= Problem to solve =
Return, from the material below, each line in which "TextType" occurs.

···

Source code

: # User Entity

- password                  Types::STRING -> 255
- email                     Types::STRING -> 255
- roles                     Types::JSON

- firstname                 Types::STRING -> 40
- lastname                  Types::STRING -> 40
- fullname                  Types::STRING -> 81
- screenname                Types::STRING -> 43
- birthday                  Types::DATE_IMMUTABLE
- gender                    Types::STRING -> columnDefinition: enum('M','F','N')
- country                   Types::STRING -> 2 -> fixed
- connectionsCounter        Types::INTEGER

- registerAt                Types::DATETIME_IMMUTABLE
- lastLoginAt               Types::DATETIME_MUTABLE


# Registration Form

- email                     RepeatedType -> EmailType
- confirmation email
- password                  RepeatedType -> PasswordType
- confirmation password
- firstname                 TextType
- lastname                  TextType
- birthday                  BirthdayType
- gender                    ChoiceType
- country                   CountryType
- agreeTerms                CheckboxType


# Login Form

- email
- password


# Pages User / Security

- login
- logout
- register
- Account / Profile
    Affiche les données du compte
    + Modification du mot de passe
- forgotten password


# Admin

···

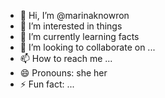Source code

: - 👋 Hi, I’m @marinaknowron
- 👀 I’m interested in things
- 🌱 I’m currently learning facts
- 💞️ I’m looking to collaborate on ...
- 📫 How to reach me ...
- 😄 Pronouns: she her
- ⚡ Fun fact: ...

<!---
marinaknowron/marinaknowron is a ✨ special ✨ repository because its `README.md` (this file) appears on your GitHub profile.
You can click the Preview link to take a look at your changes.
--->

···

= Exercise answer =
- firstname                 TextType
- lastname                  TextType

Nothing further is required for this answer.